Clustering can be visualized on a SOM display using the U-matrix [, see Fig. 8]. In the gray-shade display, the light areas contain genes that are mutually more similar than on the dark areas. Hence, very light areas are clear clusters and dark stripes are gaps in between them. Technically, a hexagon is added in between each pair of SOM units and shaded according to the distance between their model vectors. The shade of the hexagons of the map units is the median of the neighboring hexagons.
On a SOM display, the similarity can be defined simply as the distance on the display plane. This measure does not, however, take into account the density of the model vectors that is visualized by the U-matrix. Hence, we have used distances along minimal paths on the map lattice, with weights equal to the distances between the model vectors. On light areas, such distances are shorter and on dark areas they are longer.

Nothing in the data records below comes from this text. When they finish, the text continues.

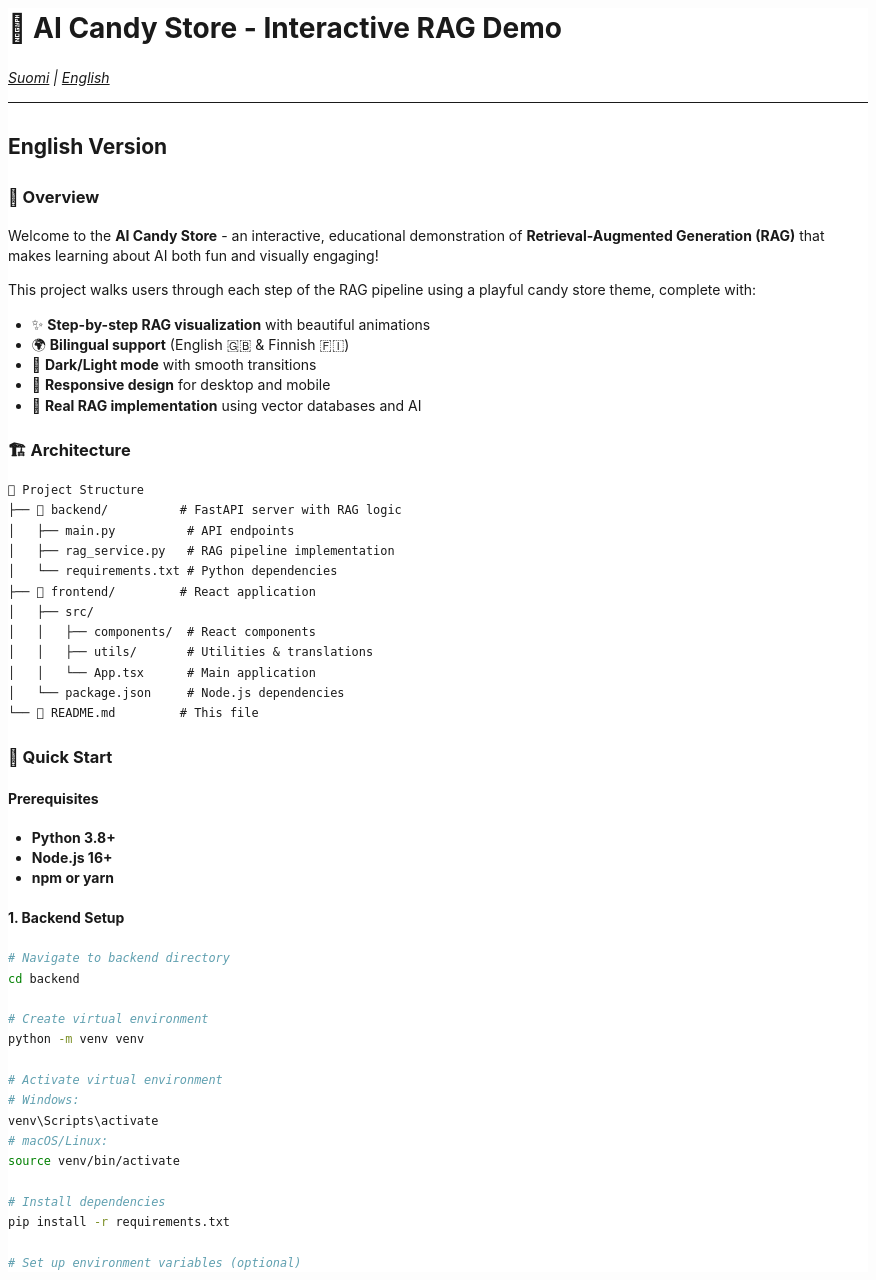 # 🍭 AI Candy Store - Interactive RAG Demo

*[Suomi](#finnish-version) | [English](#english-version)*

---

## English Version

### 🎯 Overview

Welcome to the **AI Candy Store** - an interactive, educational demonstration of **Retrieval-Augmented Generation (RAG)** that makes learning about AI both fun and visually engaging! 

This project walks users through each step of the RAG pipeline using a playful candy store theme, complete with:
- ✨ **Step-by-step RAG visualization** with beautiful animations
- 🌍 **Bilingual support** (English 🇬🇧 & Finnish 🇫🇮)
- 🌙 **Dark/Light mode** with smooth transitions
- 📱 **Responsive design** for desktop and mobile
- 🍬 **Real RAG implementation** using vector databases and AI

### 🏗️ Architecture

```
📁 Project Structure
├── 🔧 backend/          # FastAPI server with RAG logic
│   ├── main.py          # API endpoints
│   ├── rag_service.py   # RAG pipeline implementation
│   └── requirements.txt # Python dependencies
├── 🎨 frontend/         # React application
│   ├── src/
│   │   ├── components/  # React components
│   │   ├── utils/       # Utilities & translations
│   │   └── App.tsx      # Main application
│   └── package.json     # Node.js dependencies
└── 📖 README.md         # This file
```

### 🚀 Quick Start

#### Prerequisites
- **Python 3.8+**
- **Node.js 16+**
- **npm or yarn**

#### 1. Backend Setup

```bash
# Navigate to backend directory
cd backend

# Create virtual environment
python -m venv venv

# Activate virtual environment
# Windows:
venv\Scripts\activate
# macOS/Linux:
source venv/bin/activate

# Install dependencies
pip install -r requirements.txt

# Set up environment variables (optional)
```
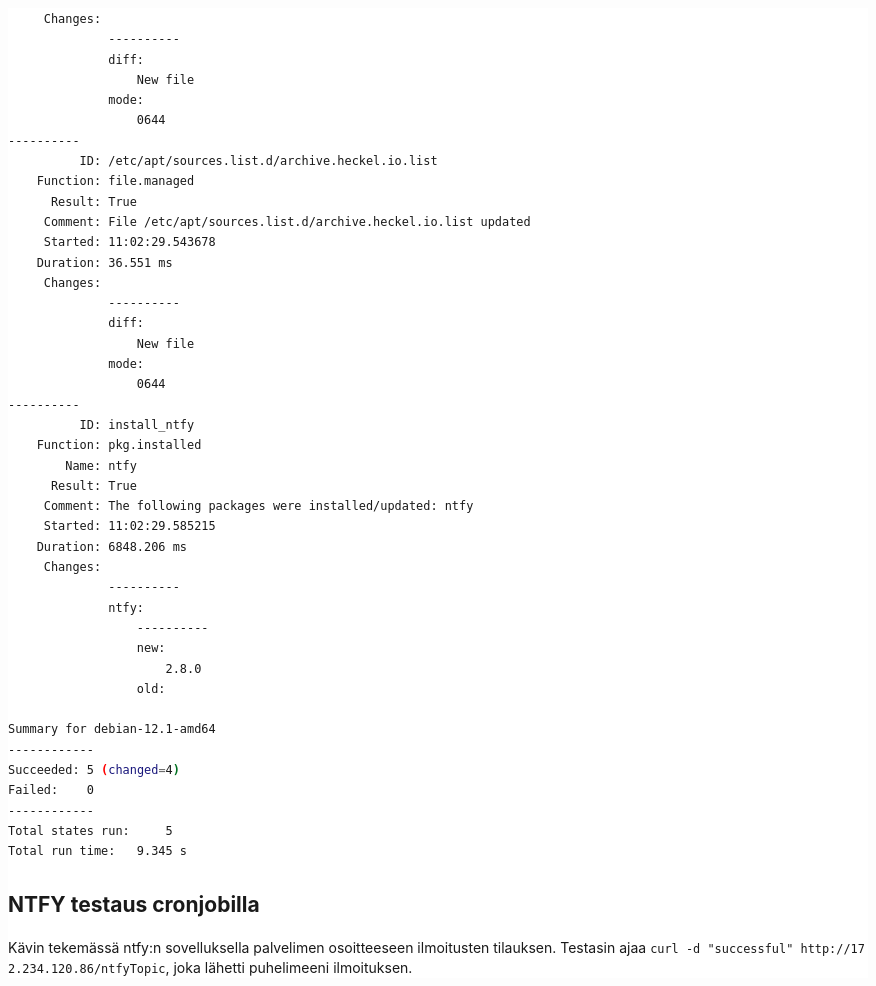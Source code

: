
 ```bash
     Changes:
              ----------
              diff:
                  New file
              mode:
                  0644
----------
          ID: /etc/apt/sources.list.d/archive.heckel.io.list
    Function: file.managed
      Result: True
     Comment: File /etc/apt/sources.list.d/archive.heckel.io.list updated
     Started: 11:02:29.543678
    Duration: 36.551 ms
     Changes:
              ----------
              diff:
                  New file
              mode:
                  0644
----------
          ID: install_ntfy
    Function: pkg.installed
        Name: ntfy
      Result: True
     Comment: The following packages were installed/updated: ntfy
     Started: 11:02:29.585215
    Duration: 6848.206 ms
     Changes:
              ----------
              ntfy:
                  ----------
                  new:
                      2.8.0
                  old:

Summary for debian-12.1-amd64
------------
Succeeded: 5 (changed=4)
Failed:    0
------------
Total states run:     5
Total run time:   9.345 s
```

## NTFY testaus cronjobilla

Kävin tekemässä ntfy:n sovelluksella palvelimen osoitteeseen ilmoitusten tilauksen. Testasin ajaa `curl -d "successful" http://172.234.120.86/ntfyTopic`,  joka lähetti puhelimeeni ilmoituksen.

The SOMs of the yeast gene expression data were of the size of 20 × 25 map units (about 3 genes in a unit on the average), and were computed in two phases for a conservative number of iterations. In the first, organizing phase σ(t) decreased from 11 to 3, and α(t) from 0.2 to 0.02. In the second, fine-tuning phase σ(t) decreased from 3 to 1, and α(t) from 0.02 to zero. The best map of 4 randomly initialized SOMs was selected according to the (local) cost function .
Similarly, the SOMs of the mouse gene expression data were of the size of 22 × 27 map units (about 2.7 genes in a unit on the average). In the first, organizing phase σ(t) decreased from 11 to 3, and α(t) from 0.2 to 0.02. In the second, fine-tuning phase σ(t) decreased from 3 to 1, and α(t) from 0.02 to zero. The best map of 7 randomly initialized SOMs was selected according to the (local) cost function .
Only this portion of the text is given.